Whether the evidence is sufficient to sustain a jury's verdict is a question of law over which we exercise plenary review. See Anderson v. Liberty Lobby, 477 U.S. 242, 106 S.Ct. 2505, 91 L.Ed.2d 202 (1986). In evaluating a motion for a directed verdict, the court should apply the same substantive standard that the non-moving party must meet at trial, granting all reasonable inferences from the evidence to the non-moving party. See id. In this case, Pennsylvania law requires a party seeking to reform a contract, as Federal does here, to show both (1) that the contract as written does not reflect the actual agreement of the parties, and (2) what the actual intent of the parties was. See Hassler v. Mummert, 242 Pa.Super. 536, 364 A.2d 402, 403 (1976). Furthermore, the party seeking reformation must demonstrate these elements by “clear and convincing” evidence. See Three-O-One Market, Inc. v. Department of Public Welfare, 64 Pa.Cmwlth. 237, 439 A.2d 909, 911 (1982).7
The clear and convincing standard requires, among other things, that the party's “witnesses must be found to be credible, that the facts to which they testify are distinctly remembered and the details thereof narrated exactly and in due order, and that their testimony is so clear, direct, weighty and convincing as to enable the jury to come to a clear conviction.” Id. The district court, acting as fact-finder, found that Federal's primary witness, John Burrows, was not credible. See Findings of Fact ¶ 55 (“We find that Burrows' testimony was inconsistent, equivocal and less than persuasive. In addition, either Burrows, or some other employee of Federal, failed to produce relevant documents prior to trial, despite repeated requests from Giant Eagle.”). However, under the directed verdict standard of Rule 50, we review the jury's verdict under a different standard than that employed by the district court. And it is well settled that under this standard “credibility determinations, the weighing of evidence, and the drawing of legitimate inferences from the facts are jury functions, not those of a judge.” Liberty Lobby, 477 U.S. at 255, 106 S.Ct. at 2513. Therefore, in making our evaluation, we must be guided by other aspects of Pennsylvania's clear and convincing standard.
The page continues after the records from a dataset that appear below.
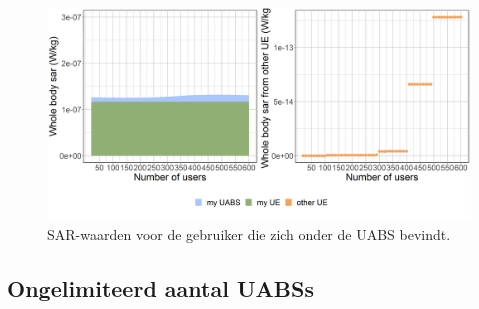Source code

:\documentclass[twocolumn]{phdsymp} %
\begin{document}
\begin{figure}[h]
\centering
  \includegraphics[width=0.9\linewidth]{../results/s2/uvsulsarcentralUser.png}
  \caption{SAR-waarden voor de gebruiker die zich onder de \acs{UABS} bevindt.}
  \label{fig:uvsulsarcentralUsers}
\end{figure}

\FloatBarrier
\subsection{Ongelimiteerd aantal \gls{UABS}s}
\end{document}
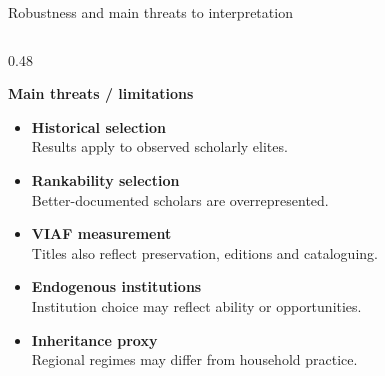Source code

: \documentclass[aspectratio=169,10pt]{beamer}
\begin{document}
\begin{frame}{Robustness and main threats to interpretation}
\begin{columns}[T,onlytextwidth]
\begin{column}{0.48\textwidth}

\textbf{Main threats / limitations}

\vspace{0.10em}

\begin{itemize}
    \setlength{\itemsep}{0.20em}

    \item \textbf{Historical selection}\\[-0.08em]
    {\scriptsize Results apply to observed scholarly elites.}

    \item \textbf{Rankability selection}\\[-0.08em]
    {\scriptsize Better-documented scholars are overrepresented.}

    \item \textbf{VIAF measurement}\\[-0.08em]
    {\scriptsize Titles also reflect preservation, editions and cataloguing.}

   \item \textbf{Endogenous institutions}\\[-0.08em]
    {\scriptsize Institution choice may reflect ability or opportunities.}

    \item \textbf{Inheritance proxy}\\[-0.08em]
    {\scriptsize Regional regimes may differ from household practice.}

\end{itemize}

\end{column}

\end{columns}

\end{frame}
\end{document}
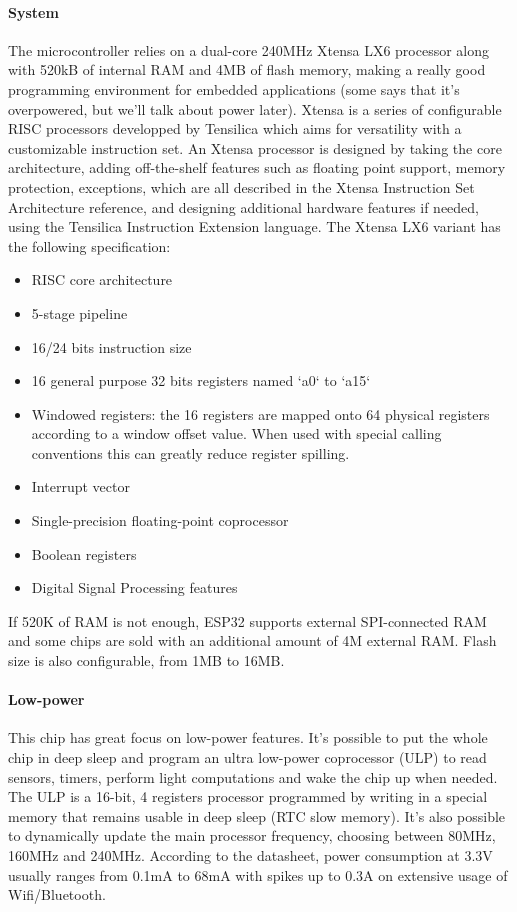 \documentclass[a4paper]{article}
\begin{document}
\paragraph{System} The microcontroller relies on a dual-core 240MHz Xtensa LX6 processor along with 520kB of internal RAM and 4MB of flash 
memory, making a really good programming environment for embedded applications (some says that it's overpowered, but we'll talk about power later). 
Xtensa is a series of configurable RISC processors developped by Tensilica which aims for versatility with a customizable instruction set. 
An Xtensa processor is designed by taking the core architecture, adding off-the-shelf features such as floating point support, memory protection, 
exceptions, which are all described in the Xtensa Instruction Set Architecture reference, and designing additional hardware features if needed, 
using the Tensilica Instruction Extension language. The Xtensa LX6 variant has the following specification:
\begin{itemize}[itemsep=0pt,parsep=0pt]
    \item RISC core architecture
    \item 5-stage pipeline
    \item 16/24 bits instruction size
    \item 16 general purpose 32 bits registers named `a0` to `a15`
    \item Windowed registers: the 16 registers are mapped onto 64 physical registers according to a window offset value. 
    When used with special calling conventions this can greatly reduce register spilling.
    \item Interrupt vector
    \item Single-precision floating-point coprocessor
    \item Boolean registers
    \item Digital Signal Processing features
\end{itemize}
If 520K of RAM is not enough, ESP32 supports external SPI-connected RAM and some chips are sold with an additional amount of 4M external RAM. 
Flash size is also configurable, from 1MB to 16MB. 
\paragraph{Low-power} This chip has great focus on low-power features. It's possible to put the whole chip in deep sleep and program an ultra 
low-power coprocessor (ULP) to read sensors, timers, perform light computations and wake the chip up when needed. 
The ULP is a 16-bit, 4 registers processor programmed by writing in a special memory that remains usable in deep sleep (RTC slow memory).
It's also possible to dynamically update the main processor frequency, choosing between 80MHz, 160MHz and 240MHz. According to the datasheet, power consumption at 3.3V usually ranges from 0.1mA to 68mA with spikes up to 0.3A on extensive usage of Wifi/Bluetooth.
\end{document}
We find that guidance in Pennsylvania's “two witness” rule. See Blair v. Manhattan Life Ins. Co., 692 F.2d 296 (3d Cir.1982) (Pennsylvania's “two-witness” rule applicable to reformation cases). Under this rule, “[c]lear, precise, and convincing evidence requires direct supporting evidence from at least two credible witnesses with distinct recollection of the facts and details, or from one witness with corroborating circumstances equivalent to a second witness.” General Elec. Credit Corp. v. Aetna Cas. & Sur. Co., 437 Pa. 463, 263 A.2d 448, 456 (1970).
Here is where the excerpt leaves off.